Measuring Performance via the Scientific Method

When You Care about Performance

There are times when you don't care how fast your code runs. Generally, a human being can't tell the difference between "this code responds in under 1 millisecond" and "this code responds in under 1 microsecond"; but a human *can* tell the difference between "here's an Excel spreadsheet and some perl scripts that will do the job" and "I've got a very fast C++ version that's almost working, just give me another week or two". In other words, it probably doesn't matter if the once-a-week payroll processing takes two seconds or two hours to complete, as long as it's automated and it works. Generally speaking,

Even if you're sitting there waiting for it, a few seconds or less is usually "fast enough". The more rarely you have to do it, the slower it can be (think of rebooting, burning DVDs, etc.)
If it runs at midnight, as long as it finishes by the next morning, that's usually fast enough.

But, there are also times when you do care about how fast your code runs. For example, if you're writing "real-time" control code such as for an autonomous robotic car's braking system, then your code *can't* take two minutes to figure out that it's time to hit the brakes--the car will have already crashed by that point! If you're writing a web server, your code *can't* take two minutes to respond to a web server request--the person sitting in front of the web browser will get bored and leave. If you're writing the physics simulation or rendering code for a game, if your code takes even 1/10 of a second to respond to events, the game will feel noticably "laggy"; if it takes a second or more, it's not a game anymore, it's powerpoint!

Performance-Increasing Algorithm

Here's my general-purpose algorithm for increasing code performance:

Figure out what's slow.
Speed up the slow parts.

Part 1 is tricky, so people usually skip directly to part 2 with some random guess as to what's slow. Occasionally, through sheer random chance, they'll get lucky and speed up the slow part of the code. Usually, folks waste huge amounts of effort trying to speed up the wrong thing, get near-zero performance improvement, and give up.

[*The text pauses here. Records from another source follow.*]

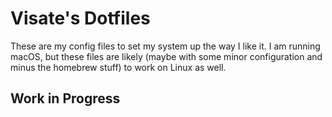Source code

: # Visate's Dotfiles
These are my config files to set my system up the way I like it.
I am running macOS, but these files are likely (maybe with some minor configuration and minus the homebrew stuff) to work on Linux as well.

## Work in Progress
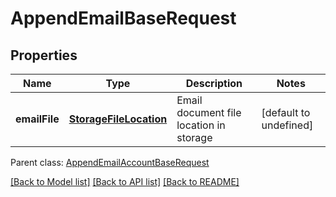 
# AppendEmailBaseRequest

## Properties
Name | Type | Description | Notes
------------ | ------------- | ------------- | -------------
**emailFile** | [**StorageFileLocation**](StorageFileLocation.md) | Email document file location in storage              | [default to undefined]

 Parent class: [AppendEmailAccountBaseRequest](AppendEmailAccountBaseRequest.md)

[[Back to Model list]](README.md#documentation-for-models) [[Back to API list]](README.md#documentation-for-api-endpoints) [[Back to README]](README.md)
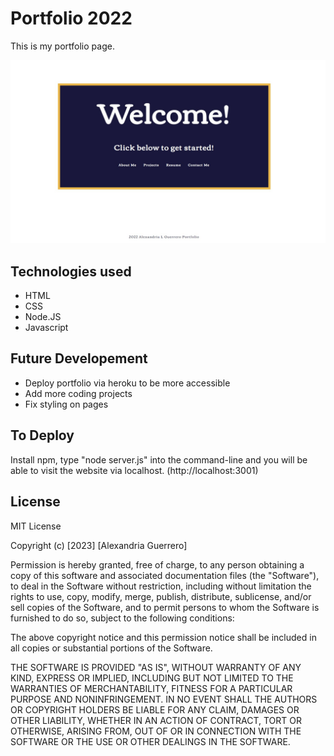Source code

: # Portfolio 2022

This is my portfolio page.

![Portfolio2022-screenshot](/public/Images/Homepage_screenshot.jpg)


## Technologies used
* HTML
* CSS
* Node.JS
* Javascript

## Future Developement
* Deploy portfolio via heroku to be more accessible
* Add more coding projects
* Fix styling on pages

## To Deploy
Install npm, type "node server.js" into the command-line and you will be able to visit the website via localhost. (http://localhost:3001)



## License

MIT License

Copyright (c) [2023] [Alexandria Guerrero]

Permission is hereby granted, free of charge, to any person obtaining a copy
of this software and associated documentation files (the "Software"), to deal
in the Software without restriction, including without limitation the rights
to use, copy, modify, merge, publish, distribute, sublicense, and/or sell
copies of the Software, and to permit persons to whom the Software is
furnished to do so, subject to the following conditions:

The above copyright notice and this permission notice shall be included in all
copies or substantial portions of the Software.

THE SOFTWARE IS PROVIDED "AS IS", WITHOUT WARRANTY OF ANY KIND, EXPRESS OR
IMPLIED, INCLUDING BUT NOT LIMITED TO THE WARRANTIES OF MERCHANTABILITY,
FITNESS FOR A PARTICULAR PURPOSE AND NONINFRINGEMENT. IN NO EVENT SHALL THE
AUTHORS OR COPYRIGHT HOLDERS BE LIABLE FOR ANY CLAIM, DAMAGES OR OTHER
LIABILITY, WHETHER IN AN ACTION OF CONTRACT, TORT OR OTHERWISE, ARISING FROM,
OUT OF OR IN CONNECTION WITH THE SOFTWARE OR THE USE OR OTHER DEALINGS IN THE
SOFTWARE.
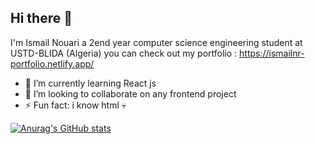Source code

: ## Hi there 👋

I'm Ismail Nouari a 2end year computer science engineering student at USTD-BLIDA (Algeria) 
you can check out my  portfolio :  https://ismailnr-portfolio.netlify.app/ 

- 🌱 I’m currently learning React js 
- 👯 I’m looking to collaborate on any frontend project
- ⚡ Fun fact: i know  html 💀

[![Anurag's GitHub stats](https://github-readme-stats.vercel.app/api?username=nouaridev)](https://github.com/anuraghazra/github-readme-stats)
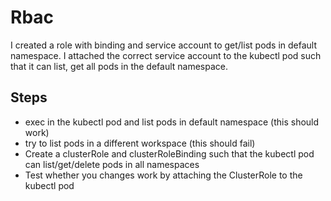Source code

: # Rbac

I created a role with binding and service account to get/list pods in default namespace.
I attached the correct service account to the kubectl pod such that it can list, get all pods in the default namespace.

## Steps

- exec in the kubectl pod and list pods in default namespace (this should work)
- try to list pods in a different workspace (this should fail)
- Create a clusterRole and clusterRoleBinding such that the kubectl pod can list/get/delete pods in all namespaces
- Test whether you changes work by attaching the ClusterRole to the kubectl pod
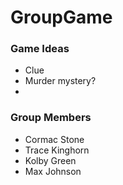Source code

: # GroupGame

### Game Ideas
* Clue
* Murder mystery?
* 

### Group Members
* Cormac Stone
* Trace Kinghorn
* Kolby Green
* Max Johnson
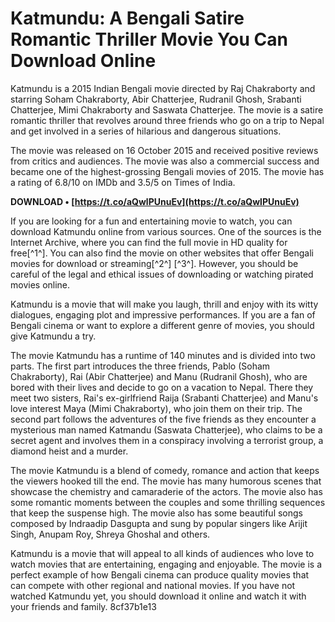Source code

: 
 
# Katmundu: A Bengali Satire Romantic Thriller Movie You Can Download Online
 
Katmundu is a 2015 Indian Bengali movie directed by Raj Chakraborty and starring Soham Chakraborty, Abir Chatterjee, Rudranil Ghosh, Srabanti Chatterjee, Mimi Chakraborty and Saswata Chatterjee. The movie is a satire romantic thriller that revolves around three friends who go on a trip to Nepal and get involved in a series of hilarious and dangerous situations.
 
The movie was released on 16 October 2015 and received positive reviews from critics and audiences. The movie was also a commercial success and became one of the highest-grossing Bengali movies of 2015. The movie has a rating of 6.8/10 on IMDb and 3.5/5 on Times of India.
 
**DOWNLOAD • [https://t.co/aQwlPUnuEv](https://t.co/aQwlPUnuEv)**


 
If you are looking for a fun and entertaining movie to watch, you can download Katmundu online from various sources. One of the sources is the Internet Archive, where you can find the full movie in HD quality for free[^1^]. You can also find the movie on other websites that offer Bengali movies for download or streaming[^2^] [^3^]. However, you should be careful of the legal and ethical issues of downloading or watching pirated movies online.
 
Katmundu is a movie that will make you laugh, thrill and enjoy with its witty dialogues, engaging plot and impressive performances. If you are a fan of Bengali cinema or want to explore a different genre of movies, you should give Katmundu a try.
  
The movie Katmundu has a runtime of 140 minutes and is divided into two parts. The first part introduces the three friends, Pablo (Soham Chakraborty), Rai (Abir Chatterjee) and Manu (Rudranil Ghosh), who are bored with their lives and decide to go on a vacation to Nepal. There they meet two sisters, Rai's ex-girlfriend Raija (Srabanti Chatterjee) and Manu's love interest Maya (Mimi Chakraborty), who join them on their trip. The second part follows the adventures of the five friends as they encounter a mysterious man named Katmandu (Saswata Chatterjee), who claims to be a secret agent and involves them in a conspiracy involving a terrorist group, a diamond heist and a murder.
 
The movie Katmundu is a blend of comedy, romance and action that keeps the viewers hooked till the end. The movie has many humorous scenes that showcase the chemistry and camaraderie of the actors. The movie also has some romantic moments between the couples and some thrilling sequences that keep the suspense high. The movie also has some beautiful songs composed by Indraadip Dasgupta and sung by popular singers like Arijit Singh, Anupam Roy, Shreya Ghoshal and others.
 
Katmundu is a movie that will appeal to all kinds of audiences who love to watch movies that are entertaining, engaging and enjoyable. The movie is a perfect example of how Bengali cinema can produce quality movies that can compete with other regional and national movies. If you have not watched Katmundu yet, you should download it online and watch it with your friends and family.
 8cf37b1e13
 
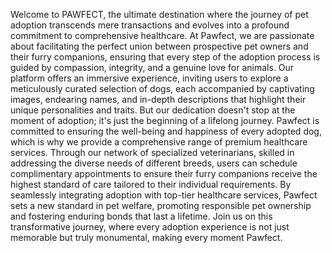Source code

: Welcome to PAWFECT, the ultimate destination where the journey of pet adoption transcends mere transactions and evolves into a profound commitment to comprehensive healthcare. At Pawfect, we are passionate about facilitating the perfect union between prospective pet owners and their furry companions, ensuring that every step of the adoption process is guided by compassion, integrity, and a genuine love for animals. Our platform offers an immersive experience, inviting users to explore a meticulously curated selection of dogs, each accompanied by captivating images, endearing names, and in-depth descriptions that highlight their unique personalities and traits. But our dedication doesn't stop at the moment of adoption; it's just the beginning of a lifelong journey. Pawfect is committed to ensuring the well-being and happiness of every adopted dog, which is why we provide a comprehensive range of premium healthcare services. Through our network of specialized veterinarians, skilled in addressing the diverse needs of different breeds, users can schedule complimentary appointments to ensure their furry companions receive the highest standard of care tailored to their individual requirements. By seamlessly integrating adoption with top-tier healthcare services, Pawfect sets a new standard in pet welfare, promoting responsible pet ownership and fostering enduring bonds that last a lifetime. Join us on this transformative journey, where every adoption experience is not just memorable but truly monumental, making every moment Pawfect.
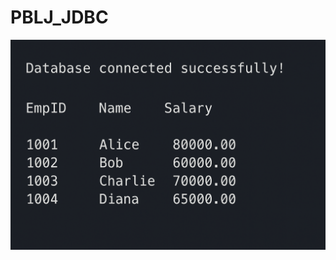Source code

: # PBLJ_JDBC
![alt text ](https://github.com/komalbhardwaj2585/PBLJ_JDBC/blob/0c8e02100197c57d7908f8c3f5da9db0ce309edc/PBLJ(output).png)

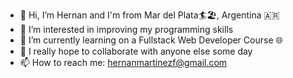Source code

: - 👋 Hi, I’m Hernan and I'm from Mar del Plata🏄🏖️, Argentina 🇦🇷
- 👀 I’m interested in improving my programming skills
- 🌱 I’m currently learning on a Fullstack Web Developer Course 🌐
- 💞️ I really hope to collaborate with anyone else some day
- 📫 How to reach me: hernanmartinezf@gmail.com

<!---
hernanmf/hernanmf is a ✨ special ✨ repository because its `README.md` (this file) appears on your GitHub profile.
You can click the Preview link to take a look at your changes.
--->
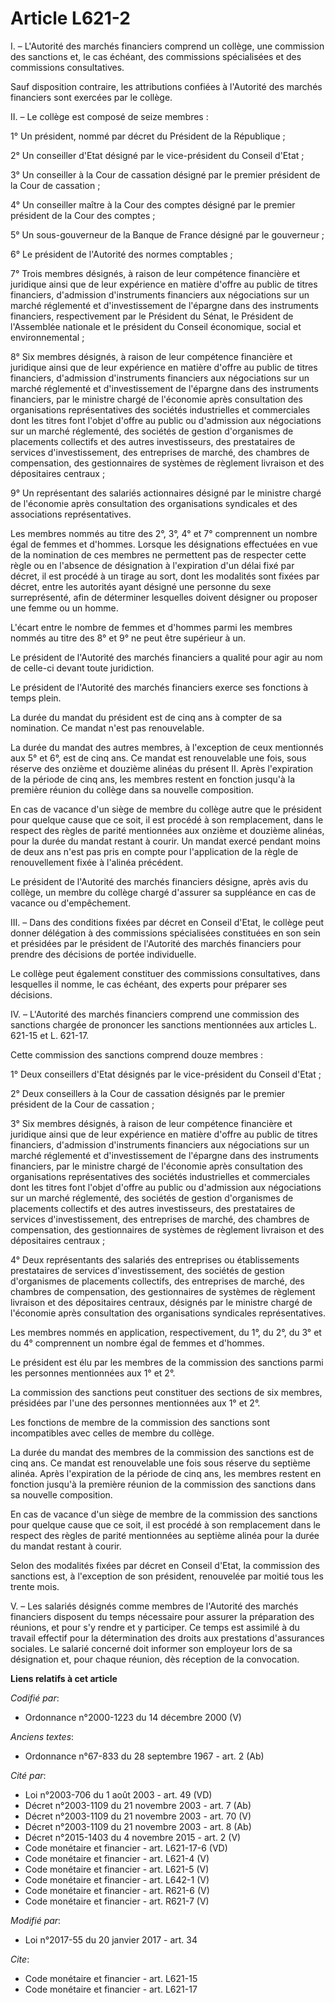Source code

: # Article L621-2

I. – L'Autorité des marchés financiers comprend un collège, une commission des sanctions et, le cas échéant, des commissions
spécialisées et des commissions consultatives.

Sauf disposition contraire, les attributions confiées à l'Autorité des marchés financiers sont exercées par le collège.

II. – Le collège est composé de seize membres :

1° Un président, nommé par décret du Président de la République ;

2° Un conseiller d'Etat désigné par le vice-président du Conseil d'Etat ;

3° Un conseiller à la Cour de cassation désigné par le premier président de la Cour de cassation ;

4° Un conseiller maître à la Cour des comptes désigné par le premier président de la Cour des comptes ;

5° Un sous-gouverneur de la Banque de France désigné par le gouverneur ;

6° Le président de l'Autorité des normes comptables ;

7° Trois membres désignés, à raison de leur compétence financière et juridique ainsi que de leur expérience en matière
d'offre au public de titres financiers, d'admission d'instruments financiers aux négociations sur un marché réglementé et
d'investissement de l'épargne dans des instruments financiers, respectivement par le Président du Sénat, le Président de
l'Assemblée nationale et le président du Conseil économique, social et environnemental ;

8° Six membres désignés, à raison de leur compétence financière et juridique ainsi que de leur expérience en matière d'offre
au public de titres financiers, d'admission d'instruments financiers aux négociations sur un marché réglementé et
d'investissement de l'épargne dans des instruments financiers, par le ministre chargé de l'économie après consultation des
organisations représentatives des sociétés industrielles et commerciales dont les titres font l'objet d'offre au public ou
d'admission aux négociations sur un marché réglementé, des sociétés de gestion d'organismes de placements collectifs et des
autres investisseurs, des prestataires de services d'investissement, des entreprises de marché, des chambres de compensation,
des gestionnaires de systèmes de règlement livraison et des dépositaires centraux ;

9° Un représentant des salariés actionnaires désigné par le ministre chargé de l'économie après consultation des
organisations syndicales et des associations représentatives.

Les membres nommés au titre des 2°, 3°, 4° et 7° comprennent un nombre égal de femmes et d'hommes. Lorsque les désignations
effectuées en vue de la nomination de ces membres ne permettent pas de respecter cette règle ou en l'absence de désignation à
l'expiration d'un délai fixé par décret, il est procédé à un tirage au sort, dont les modalités sont fixées par décret, entre
les autorités ayant désigné une personne du sexe surreprésenté, afin de déterminer lesquelles doivent désigner ou proposer
une femme ou un homme.

L'écart entre le nombre de femmes et d'hommes parmi les membres nommés au titre des 8° et 9° ne peut être supérieur à un.

Le président de l'Autorité des marchés financiers a qualité pour agir au nom de celle-ci devant toute juridiction.

Le président de l'Autorité des marchés financiers exerce ses fonctions à temps plein.

La durée du mandat du président est de cinq ans à compter de sa nomination. Ce mandat n'est pas renouvelable.

La durée du mandat des autres membres, à l'exception de ceux mentionnés aux 5° et 6°, est de cinq ans. Ce mandat est
renouvelable une fois, sous réserve des onzième et douzième alinéas du présent II. Après l'expiration de la période de cinq
ans, les membres restent en fonction jusqu'à la première réunion du collège dans sa nouvelle composition.

En cas de vacance d'un siège de membre du collège autre que le président pour quelque cause que ce soit, il est procédé à son
remplacement, dans le respect des règles de parité mentionnées aux onzième et douzième alinéas, pour la durée du mandat
restant à courir. Un mandat exercé pendant moins de deux ans n'est pas pris en compte pour l'application de la règle de
renouvellement fixée à l'alinéa précédent.

Le président de l'Autorité des marchés financiers désigne, après avis du collège, un membre du collège chargé d'assurer sa
suppléance en cas de vacance ou d'empêchement.

III. – Dans des conditions fixées par décret en Conseil d'Etat, le collège peut donner délégation à des commissions
spécialisées constituées en son sein et présidées par le président de l'Autorité des marchés financiers pour prendre des
décisions de portée individuelle.

Le collège peut également constituer des commissions consultatives, dans lesquelles il nomme, le cas échéant, des experts
pour préparer ses décisions.

IV. – L'Autorité des marchés financiers comprend une commission des sanctions chargée de prononcer les sanctions mentionnées
aux articles L. 621-15 et L. 621-17.

Cette commission des sanctions comprend douze membres :

1° Deux conseillers d'Etat désignés par le vice-président du Conseil d'Etat ;

2° Deux conseillers à la Cour de cassation désignés par le premier président de la Cour de cassation ;

3° Six membres désignés, à raison de leur compétence financière et juridique ainsi que de leur expérience en matière d'offre
au public de titres financiers, d'admission d'instruments financiers aux négociations sur un marché réglementé et
d'investissement de l'épargne dans des instruments financiers, par le ministre chargé de l'économie après consultation des
organisations représentatives des sociétés industrielles et commerciales dont les titres font l'objet d'offre au public ou
d'admission aux négociations sur un marché réglementé, des sociétés de gestion d'organismes de placements collectifs et des
autres investisseurs, des prestataires de services d'investissement, des entreprises de marché, des chambres de compensation,
des gestionnaires de systèmes de règlement livraison et des dépositaires centraux ;

4° Deux représentants des salariés des entreprises ou établissements prestataires de services d'investissement, des sociétés
de gestion d'organismes de placements collectifs, des entreprises de marché, des chambres de compensation, des gestionnaires
de systèmes de règlement livraison et des dépositaires centraux, désignés par le ministre chargé de l'économie après
consultation des organisations syndicales représentatives.

Les membres nommés en application, respectivement, du 1°, du 2°, du 3° et du 4° comprennent un nombre égal de femmes et
d'hommes.

Le président est élu par les membres de la commission des sanctions parmi les personnes mentionnées aux 1° et 2°.

La commission des sanctions peut constituer des sections de six membres, présidées par l'une des personnes mentionnées aux 1°
et 2°.

Les fonctions de membre de la commission des sanctions sont incompatibles avec celles de membre du collège.

La durée du mandat des membres de la commission des sanctions est de cinq ans. Ce mandat est renouvelable une fois sous
réserve du septième alinéa. Après l'expiration de la période de cinq ans, les membres restent en fonction jusqu'à la première
réunion de la commission des sanctions dans sa nouvelle composition.

En cas de vacance d'un siège de membre de la commission des sanctions pour quelque cause que ce soit, il est procédé à son
remplacement dans le respect des règles de parité mentionnées au septième alinéa pour la durée du mandat restant à courir.

Selon des modalités fixées par décret en Conseil d'Etat, la commission des sanctions est, à l'exception de son président,
renouvelée par moitié tous les trente mois.

V. – Les salariés désignés comme membres de l'Autorité des marchés financiers disposent du temps nécessaire pour assurer la
préparation des réunions, et pour s'y rendre et y participer. Ce temps est assimilé à du travail effectif pour la
détermination des droits aux prestations d'assurances sociales. Le salarié concerné doit informer son employeur lors de sa
désignation et, pour chaque réunion, dès réception de la convocation.

**Liens relatifs à cet article**

_Codifié par_:

  - Ordonnance n°2000-1223 du 14 décembre 2000 (V)

_Anciens textes_:

  - Ordonnance n°67-833 du 28 septembre 1967 - art. 2 (Ab)

_Cité par_:

  - Loi n°2003-706 du 1 août 2003 - art. 49 (VD)
  - Décret n°2003-1109 du 21 novembre 2003 - art. 7 (Ab)
  - Décret n°2003-1109 du 21 novembre 2003 - art. 70 (V)
  - Décret n°2003-1109 du 21 novembre 2003 - art. 8 (Ab)
  - Décret n°2015-1403 du 4 novembre 2015 - art. 2 (V)
  - Code monétaire et financier - art. L621-17-6 (VD)
  - Code monétaire et financier - art. L621-4 (V)
  - Code monétaire et financier - art. L621-5 (V)
  - Code monétaire et financier - art. L642-1 (V)
  - Code monétaire et financier - art. R621-6 (V)
  - Code monétaire et financier - art. R621-7 (V)

_Modifié par_:

  - Loi n°2017-55 du 20 janvier 2017 - art. 34

_Cite_:

  - Code monétaire et financier - art. L621-15
  - Code monétaire et financier - art. L621-17
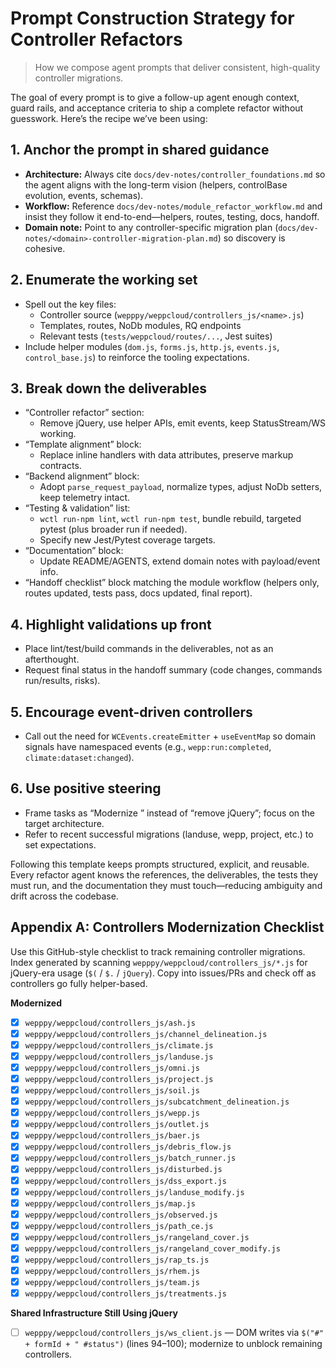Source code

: # Prompt Construction Strategy for Controller Refactors

> How we compose agent prompts that deliver consistent, high-quality controller migrations.

The goal of every prompt is to give a follow-up agent enough context, guard rails, and acceptance criteria to ship a complete refactor without guesswork. Here’s the recipe we’ve been using:

## 1. Anchor the prompt in shared guidance
- **Architecture:** Always cite `docs/dev-notes/controller_foundations.md` so the agent aligns with the long-term vision (helpers, controlBase evolution, events, schemas).
- **Workflow:** Reference `docs/dev-notes/module_refactor_workflow.md` and insist they follow it end-to-end—helpers, routes, testing, docs, handoff.
- **Domain note:** Point to any controller-specific migration plan (`docs/dev-notes/<domain>-controller-migration-plan.md`) so discovery is cohesive.

## 2. Enumerate the working set
- Spell out the key files:
  - Controller source (`wepppy/weppcloud/controllers_js/<name>.js`)
  - Templates, routes, NoDb modules, RQ endpoints
  - Relevant tests (`tests/weppcloud/routes/...`, Jest suites)
- Include helper modules (`dom.js`, `forms.js`, `http.js`, `events.js`, `control_base.js`) to reinforce the tooling expectations.

## 3. Break down the deliverables
- “Controller refactor” section:
  - Remove jQuery, use helper APIs, emit events, keep StatusStream/WS working.
- “Template alignment” block:
  - Replace inline handlers with data attributes, preserve markup contracts.
- “Backend alignment” block:
  - Adopt `parse_request_payload`, normalize types, adjust NoDb setters, keep telemetry intact.
- “Testing & validation” list:
  - `wctl run-npm lint`, `wctl run-npm test`, bundle rebuild, targeted pytest (plus broader run if needed).
  - Specify new Jest/Pytest coverage targets.
- “Documentation” block:
  - Update README/AGENTS, extend domain notes with payload/event info.
- “Handoff checklist” block matching the module workflow (helpers only, routes updated, tests pass, docs updated, final report).

## 4. Highlight validations up front
- Place lint/test/build commands in the deliverables, not as an afterthought.
- Request final status in the handoff summary (code changes, commands run/results, risks).

## 5. Encourage event-driven controllers
- Call out the need for `WCEvents.createEmitter` + `useEventMap` so domain signals have namespaced events (e.g., `wepp:run:completed`, `climate:dataset:changed`).

## 6. Use positive steering
- Frame tasks as “Modernize <controller>” instead of “remove jQuery”; focus on the target architecture.
- Refer to recent successful migrations (landuse, wepp, project, etc.) to set expectations.

Following this template keeps prompts structured, explicit, and reusable. Every refactor agent knows the references, the deliverables, the tests they must run, and the documentation they must touch—reducing ambiguity and drift across the codebase.

## Appendix A: Controllers Modernization Checklist

Use this GitHub-style checklist to track remaining controller migrations. Index generated by scanning `wepppy/weppcloud/controllers_js/*.js` for jQuery-era usage (`$(` / `$.` / `jQuery`). Copy into issues/PRs and check off as controllers go fully helper-based.

**Modernized**
- [x] `wepppy/weppcloud/controllers_js/ash.js`
- [x] `wepppy/weppcloud/controllers_js/channel_delineation.js`
- [x] `wepppy/weppcloud/controllers_js/climate.js`
- [x] `wepppy/weppcloud/controllers_js/landuse.js`
- [x] `wepppy/weppcloud/controllers_js/omni.js`
- [x] `wepppy/weppcloud/controllers_js/project.js`
- [x] `wepppy/weppcloud/controllers_js/soil.js`
- [x] `wepppy/weppcloud/controllers_js/subcatchment_delineation.js`
- [x] `wepppy/weppcloud/controllers_js/wepp.js`
- [x] `wepppy/weppcloud/controllers_js/outlet.js`
- [x] `wepppy/weppcloud/controllers_js/baer.js`
- [x] `wepppy/weppcloud/controllers_js/debris_flow.js`
- [x] `wepppy/weppcloud/controllers_js/batch_runner.js`
- [x] `wepppy/weppcloud/controllers_js/disturbed.js`
- [x] `wepppy/weppcloud/controllers_js/dss_export.js`
- [x] `wepppy/weppcloud/controllers_js/landuse_modify.js`
- [x] `wepppy/weppcloud/controllers_js/map.js`
- [x] `wepppy/weppcloud/controllers_js/observed.js` 
- [x] `wepppy/weppcloud/controllers_js/path_ce.js` 
- [x] `wepppy/weppcloud/controllers_js/rangeland_cover.js`
- [x] `wepppy/weppcloud/controllers_js/rangeland_cover_modify.js` 
- [x] `wepppy/weppcloud/controllers_js/rap_ts.js`
- [x] `wepppy/weppcloud/controllers_js/rhem.js`
- [x] `wepppy/weppcloud/controllers_js/team.js`
- [x] `wepppy/weppcloud/controllers_js/treatments.js`

**Shared Infrastructure Still Using jQuery**
- [ ] `wepppy/weppcloud/controllers_js/ws_client.js` — DOM writes via `$("#" + formId + " #status")` (lines 94–100); modernize to unblock remaining controllers.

For example, say a program consists of three parts: A, B, and C. Part B takes an hour. A and C take ten seconds each. The program overall thus takes one hour twenty seconds. If you spend a year working on A, and make it 10x faster, you've saved nine seconds and the program overall will take one hour eleven seconds--who cares! If you spend a hour working on B, and make it 10% faster, you've saved six minutes, and the program now takes 54 minutes. So speed up the slow parts first!

Timers

Your basic tool for figuring out what's slow is a timer. This is just a function that returns the current real time ("wall-clock" time). NetRun has a builtin function called "time_in_seconds", which returns a double giving the number of seconds. Here's the implementation (from project/lib/inc.c):

/** Return the current time in seconds (since, er, something or other). */
#if defined(WIN32)
#  include <sys/timeb.h>
double time_in_seconds(void) { /* This seems to give terrible resolution (60ms!) */
        struct _timeb t;
        _ftime(&t);
        return t.millitm*1.0e-3+t.time*1.0;
}
#else /* UNIX or other system */
#  include <sys/time.h> //For gettimeofday time implementation
double time_in_seconds(void) { /* On Linux, this is microsecond-accurate. */
        struct timeval tv;
        gettimeofday(&tv,NULL);
        return tv.tv_usec*1.0e-6+tv.tv_sec*1.0;
}
#endif

(As usual, there's one version for Windows, and a different version for everything else.)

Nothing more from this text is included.